前回に続いて鉄筋コンクリートについて、もう少し。

コンクリートの中に埋め込まれている鉄筋が雨水で濡れ、空気にさらされちゃうと酸化して発錆し、周りのコンクリートを押し出す“爆裂”という現象が生じちゃいます。

それを防ぐため(鉄筋の酸化を防ぐため)に、鉄筋を強アルカリ質のコンクリートで被覆しているのです。

鉄筋をどれだけ被覆しなければならないかについても建築基準法に定められています。

この被覆の厚みを“かぶり厚”と称します。

壁は2cm、柱は3cmの被り厚を最低でも確保しなければなりません。

このほか、直接土に接する部位には更に厚みが求められています。

コンクリートはPH14くらいの強アルカリ質です。

しかし長年風雨にさらされたり(特に最近では酸性雨)、また排気ガスなどの影響もあり、段々と当初のアルカリ質が減少しPH10とか11くらいに中性化していきます。

コンクリートの中性化は、コンクリート強度そのものを減少させることはありませんが、アルカリ質が減少する分だけ鉄筋が錆びやすくなってしまいます。

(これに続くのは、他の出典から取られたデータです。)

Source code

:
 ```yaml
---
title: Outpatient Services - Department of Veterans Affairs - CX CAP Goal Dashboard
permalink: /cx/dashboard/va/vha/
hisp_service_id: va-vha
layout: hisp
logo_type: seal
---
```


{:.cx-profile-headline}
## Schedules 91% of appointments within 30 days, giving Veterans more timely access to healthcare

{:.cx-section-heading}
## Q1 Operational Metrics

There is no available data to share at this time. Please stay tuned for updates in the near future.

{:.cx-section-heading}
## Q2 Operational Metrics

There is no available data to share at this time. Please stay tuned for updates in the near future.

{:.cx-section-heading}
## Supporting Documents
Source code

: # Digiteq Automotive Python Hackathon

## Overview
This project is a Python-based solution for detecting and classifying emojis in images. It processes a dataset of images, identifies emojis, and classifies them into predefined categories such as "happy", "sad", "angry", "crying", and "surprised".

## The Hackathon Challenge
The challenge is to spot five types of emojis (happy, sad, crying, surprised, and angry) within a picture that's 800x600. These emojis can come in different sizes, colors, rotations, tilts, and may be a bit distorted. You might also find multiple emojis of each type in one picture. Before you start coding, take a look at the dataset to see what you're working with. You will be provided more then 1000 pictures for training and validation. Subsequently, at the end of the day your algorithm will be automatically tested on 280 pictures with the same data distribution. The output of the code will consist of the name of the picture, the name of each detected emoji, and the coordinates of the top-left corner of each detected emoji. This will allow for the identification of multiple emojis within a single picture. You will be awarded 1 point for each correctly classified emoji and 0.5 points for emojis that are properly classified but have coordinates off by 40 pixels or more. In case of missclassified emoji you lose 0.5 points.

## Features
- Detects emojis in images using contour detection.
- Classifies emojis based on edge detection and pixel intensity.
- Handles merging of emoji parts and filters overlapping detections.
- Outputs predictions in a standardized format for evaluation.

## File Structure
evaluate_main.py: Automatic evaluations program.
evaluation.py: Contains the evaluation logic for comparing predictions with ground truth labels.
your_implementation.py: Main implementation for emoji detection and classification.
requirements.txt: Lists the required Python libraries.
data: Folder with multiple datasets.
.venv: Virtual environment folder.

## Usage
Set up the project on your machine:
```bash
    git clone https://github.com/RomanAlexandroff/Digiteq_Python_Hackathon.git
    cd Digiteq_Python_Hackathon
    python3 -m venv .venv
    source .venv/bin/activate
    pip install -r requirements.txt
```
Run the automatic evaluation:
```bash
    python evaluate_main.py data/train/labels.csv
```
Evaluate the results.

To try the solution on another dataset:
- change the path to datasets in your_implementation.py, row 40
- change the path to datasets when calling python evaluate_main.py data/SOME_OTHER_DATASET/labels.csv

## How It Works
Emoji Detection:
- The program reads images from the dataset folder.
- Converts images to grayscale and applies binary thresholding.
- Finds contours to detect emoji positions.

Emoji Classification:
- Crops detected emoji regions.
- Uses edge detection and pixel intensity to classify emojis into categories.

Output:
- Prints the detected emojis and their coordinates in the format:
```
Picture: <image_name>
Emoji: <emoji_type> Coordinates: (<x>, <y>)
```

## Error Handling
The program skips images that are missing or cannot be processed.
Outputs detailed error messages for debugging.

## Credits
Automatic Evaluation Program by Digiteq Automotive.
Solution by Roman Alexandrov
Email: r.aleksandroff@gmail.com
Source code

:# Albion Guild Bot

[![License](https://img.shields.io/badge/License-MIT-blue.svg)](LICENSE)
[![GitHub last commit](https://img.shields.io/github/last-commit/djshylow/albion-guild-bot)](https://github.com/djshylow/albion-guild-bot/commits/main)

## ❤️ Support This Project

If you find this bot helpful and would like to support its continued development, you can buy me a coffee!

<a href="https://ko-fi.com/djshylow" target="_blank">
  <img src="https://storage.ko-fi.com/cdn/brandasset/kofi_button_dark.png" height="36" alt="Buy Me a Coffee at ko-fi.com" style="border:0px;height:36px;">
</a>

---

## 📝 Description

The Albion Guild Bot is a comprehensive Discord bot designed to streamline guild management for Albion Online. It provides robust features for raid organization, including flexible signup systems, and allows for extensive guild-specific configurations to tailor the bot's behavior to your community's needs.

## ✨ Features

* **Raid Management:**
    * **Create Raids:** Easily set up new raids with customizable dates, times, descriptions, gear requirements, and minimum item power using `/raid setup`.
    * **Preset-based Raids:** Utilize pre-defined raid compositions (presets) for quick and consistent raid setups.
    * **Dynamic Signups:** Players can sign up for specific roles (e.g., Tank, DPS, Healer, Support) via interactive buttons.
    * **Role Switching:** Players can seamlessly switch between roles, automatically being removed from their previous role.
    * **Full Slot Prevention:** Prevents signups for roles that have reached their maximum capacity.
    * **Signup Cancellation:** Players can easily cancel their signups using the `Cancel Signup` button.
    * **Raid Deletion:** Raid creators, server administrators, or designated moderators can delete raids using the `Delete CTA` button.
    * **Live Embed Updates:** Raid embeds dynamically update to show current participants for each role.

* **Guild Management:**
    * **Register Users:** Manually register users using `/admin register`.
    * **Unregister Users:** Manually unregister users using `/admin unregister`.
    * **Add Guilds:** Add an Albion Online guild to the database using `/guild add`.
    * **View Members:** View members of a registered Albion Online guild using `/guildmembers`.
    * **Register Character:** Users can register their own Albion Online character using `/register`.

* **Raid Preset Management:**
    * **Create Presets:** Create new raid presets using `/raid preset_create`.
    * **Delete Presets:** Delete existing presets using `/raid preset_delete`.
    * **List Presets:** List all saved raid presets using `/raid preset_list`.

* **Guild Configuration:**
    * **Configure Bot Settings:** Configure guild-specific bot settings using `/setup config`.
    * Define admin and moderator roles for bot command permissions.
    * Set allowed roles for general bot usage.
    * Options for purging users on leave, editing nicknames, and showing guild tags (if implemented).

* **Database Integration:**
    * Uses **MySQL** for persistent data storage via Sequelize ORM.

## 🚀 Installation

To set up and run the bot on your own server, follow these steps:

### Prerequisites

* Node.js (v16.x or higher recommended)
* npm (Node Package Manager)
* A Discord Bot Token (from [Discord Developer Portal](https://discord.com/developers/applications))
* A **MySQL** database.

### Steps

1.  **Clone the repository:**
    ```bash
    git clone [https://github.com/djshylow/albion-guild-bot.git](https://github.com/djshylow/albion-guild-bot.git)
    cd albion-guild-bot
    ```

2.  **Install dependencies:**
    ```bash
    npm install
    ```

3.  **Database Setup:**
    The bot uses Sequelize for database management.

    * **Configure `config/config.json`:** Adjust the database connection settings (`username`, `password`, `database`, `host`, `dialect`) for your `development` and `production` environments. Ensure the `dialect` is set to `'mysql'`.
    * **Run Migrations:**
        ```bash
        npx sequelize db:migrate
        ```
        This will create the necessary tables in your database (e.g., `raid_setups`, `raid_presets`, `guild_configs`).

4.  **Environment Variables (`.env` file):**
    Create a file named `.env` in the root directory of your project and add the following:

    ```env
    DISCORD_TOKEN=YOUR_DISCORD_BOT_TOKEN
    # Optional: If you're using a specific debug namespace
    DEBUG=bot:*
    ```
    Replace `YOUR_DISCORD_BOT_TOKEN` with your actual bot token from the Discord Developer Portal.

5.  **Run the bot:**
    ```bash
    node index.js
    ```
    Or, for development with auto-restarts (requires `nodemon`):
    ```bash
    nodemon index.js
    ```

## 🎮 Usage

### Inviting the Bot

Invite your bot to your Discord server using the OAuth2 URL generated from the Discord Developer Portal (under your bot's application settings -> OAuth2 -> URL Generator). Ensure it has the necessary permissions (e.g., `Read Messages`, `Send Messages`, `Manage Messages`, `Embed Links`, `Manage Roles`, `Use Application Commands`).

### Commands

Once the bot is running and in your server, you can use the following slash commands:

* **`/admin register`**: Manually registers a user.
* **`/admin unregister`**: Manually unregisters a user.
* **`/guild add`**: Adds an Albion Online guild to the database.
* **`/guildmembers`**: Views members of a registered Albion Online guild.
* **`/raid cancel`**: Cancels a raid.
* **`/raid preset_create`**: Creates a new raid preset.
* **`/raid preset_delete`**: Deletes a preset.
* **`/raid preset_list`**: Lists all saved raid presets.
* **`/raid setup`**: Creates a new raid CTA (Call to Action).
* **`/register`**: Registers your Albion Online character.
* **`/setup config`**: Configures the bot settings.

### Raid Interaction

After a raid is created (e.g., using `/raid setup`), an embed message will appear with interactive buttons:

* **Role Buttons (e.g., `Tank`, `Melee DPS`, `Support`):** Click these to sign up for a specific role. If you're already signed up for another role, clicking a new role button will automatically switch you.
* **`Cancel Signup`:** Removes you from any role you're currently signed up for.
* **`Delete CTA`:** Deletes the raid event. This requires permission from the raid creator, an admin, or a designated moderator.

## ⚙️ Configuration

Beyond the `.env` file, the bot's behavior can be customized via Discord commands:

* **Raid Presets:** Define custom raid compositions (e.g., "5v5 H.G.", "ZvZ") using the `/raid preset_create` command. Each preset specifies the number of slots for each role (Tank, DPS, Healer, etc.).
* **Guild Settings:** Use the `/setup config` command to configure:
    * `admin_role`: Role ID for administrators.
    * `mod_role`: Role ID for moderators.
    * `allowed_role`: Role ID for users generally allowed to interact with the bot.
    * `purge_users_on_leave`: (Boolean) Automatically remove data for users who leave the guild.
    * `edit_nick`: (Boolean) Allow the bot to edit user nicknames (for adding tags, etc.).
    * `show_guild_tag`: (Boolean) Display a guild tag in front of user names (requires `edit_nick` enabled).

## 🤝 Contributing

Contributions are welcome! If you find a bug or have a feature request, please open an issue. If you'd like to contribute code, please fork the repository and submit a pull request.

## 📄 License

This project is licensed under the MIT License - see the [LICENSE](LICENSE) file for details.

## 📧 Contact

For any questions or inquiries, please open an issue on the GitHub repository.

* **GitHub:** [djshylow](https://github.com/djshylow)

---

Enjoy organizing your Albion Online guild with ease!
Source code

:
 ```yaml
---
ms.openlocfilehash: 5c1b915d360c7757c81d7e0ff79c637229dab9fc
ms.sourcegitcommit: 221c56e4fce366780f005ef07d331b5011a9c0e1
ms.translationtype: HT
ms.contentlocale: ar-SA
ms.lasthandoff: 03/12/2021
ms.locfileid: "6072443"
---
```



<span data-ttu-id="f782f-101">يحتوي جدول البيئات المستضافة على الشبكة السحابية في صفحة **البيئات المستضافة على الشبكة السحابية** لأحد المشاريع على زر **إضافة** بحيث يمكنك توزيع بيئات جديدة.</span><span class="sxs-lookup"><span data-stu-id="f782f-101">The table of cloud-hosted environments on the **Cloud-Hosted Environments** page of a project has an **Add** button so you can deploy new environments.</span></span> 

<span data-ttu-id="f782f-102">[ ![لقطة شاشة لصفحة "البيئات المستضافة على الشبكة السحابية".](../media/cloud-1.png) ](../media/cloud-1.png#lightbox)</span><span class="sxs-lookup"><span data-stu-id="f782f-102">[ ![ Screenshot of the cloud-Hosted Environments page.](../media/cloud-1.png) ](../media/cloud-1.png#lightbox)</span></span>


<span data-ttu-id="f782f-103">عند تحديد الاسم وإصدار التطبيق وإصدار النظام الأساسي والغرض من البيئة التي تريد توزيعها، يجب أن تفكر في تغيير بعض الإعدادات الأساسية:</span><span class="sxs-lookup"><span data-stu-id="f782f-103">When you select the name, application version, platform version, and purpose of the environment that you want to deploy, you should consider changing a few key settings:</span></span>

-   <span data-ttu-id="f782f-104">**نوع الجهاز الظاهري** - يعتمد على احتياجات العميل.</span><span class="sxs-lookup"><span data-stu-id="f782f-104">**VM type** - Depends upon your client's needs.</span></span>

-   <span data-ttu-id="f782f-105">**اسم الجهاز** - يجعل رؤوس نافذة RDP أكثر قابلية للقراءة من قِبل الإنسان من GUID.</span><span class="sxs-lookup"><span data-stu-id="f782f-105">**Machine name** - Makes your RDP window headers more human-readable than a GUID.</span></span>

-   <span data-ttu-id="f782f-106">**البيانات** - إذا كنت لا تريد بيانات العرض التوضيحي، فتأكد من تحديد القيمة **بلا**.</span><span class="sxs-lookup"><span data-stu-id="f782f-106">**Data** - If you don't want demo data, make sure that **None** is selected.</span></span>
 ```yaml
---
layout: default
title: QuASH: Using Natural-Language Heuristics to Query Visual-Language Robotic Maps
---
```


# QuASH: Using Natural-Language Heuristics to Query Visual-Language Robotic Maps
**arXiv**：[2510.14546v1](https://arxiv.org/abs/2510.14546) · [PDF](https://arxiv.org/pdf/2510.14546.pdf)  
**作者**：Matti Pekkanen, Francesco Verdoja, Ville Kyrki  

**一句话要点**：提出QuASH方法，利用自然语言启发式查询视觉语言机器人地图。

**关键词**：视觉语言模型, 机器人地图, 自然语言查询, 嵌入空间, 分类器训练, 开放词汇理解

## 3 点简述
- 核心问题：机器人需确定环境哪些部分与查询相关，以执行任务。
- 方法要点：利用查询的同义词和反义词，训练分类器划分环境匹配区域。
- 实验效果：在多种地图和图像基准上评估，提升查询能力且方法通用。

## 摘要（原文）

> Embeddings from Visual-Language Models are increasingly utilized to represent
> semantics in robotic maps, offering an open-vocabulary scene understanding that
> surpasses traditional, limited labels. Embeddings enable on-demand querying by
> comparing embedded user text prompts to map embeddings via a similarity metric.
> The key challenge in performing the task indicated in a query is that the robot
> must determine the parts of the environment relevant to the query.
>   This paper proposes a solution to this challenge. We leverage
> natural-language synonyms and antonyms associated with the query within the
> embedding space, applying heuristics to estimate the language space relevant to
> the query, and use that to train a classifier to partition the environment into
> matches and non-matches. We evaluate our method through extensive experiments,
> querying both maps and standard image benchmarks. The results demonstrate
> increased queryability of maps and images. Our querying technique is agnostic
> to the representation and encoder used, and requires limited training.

そこで最低限のかぶり厚を確保するよう義務付けられています。

新築マンションのパンフレットには、かぶり厚についての表示もありますので要チェックです。

モノの強さを表す物差しは2つしかありません。

上や横から押されたときにどれだけ耐えられるかを示す圧縮強度。もう一つは両端からの引っ張りに対する引張強度の2種類です。

鉄筋を想像してください。これを両端から持って力を加えると真ん中付近で難なく曲げることができます。つぶやき主でも出来ちゃいます。鉄筋は、“圧縮強度は弱い”です。

しかし鉄筋の両端を持って引きちぎろうとしても引きちぎれません。“引張強度は強い”です。

一方のコンクリートとは言うと・・・。

上からや横から押さえつけても押しつぶすことは出来ません。コンクリートは、“圧縮強度は強い”です。

これに対し両端を持って引きちぎろうとすると人間の力では無理ですが機械ならば割と簡単に破断させることができます。“引張強度は弱い”です。

このように鉄筋コンクリート造とはお互いの弱いところを相手方の強さで補っている構造なのです。

ただし鉄筋コンクリート造は水を含んだ工法ですから、次工程に入るまでの間には、十分な養生期間が必要です。

一般的には、1フロアー1か月の養生期間と言われています。

3月の年度末物件では、何とか3月引き渡しに間に合わせるために、養生期間が十分でない物件もチラホラ見られます。

建築工期はパンフレットでも確認できます。確認申請年月日から竣工日までの期間がそうです。確認申請が下りる前に着工するような馬鹿な業者さんはいません。

しっかりした十分な工期が確保されているかどうかも要チェックです。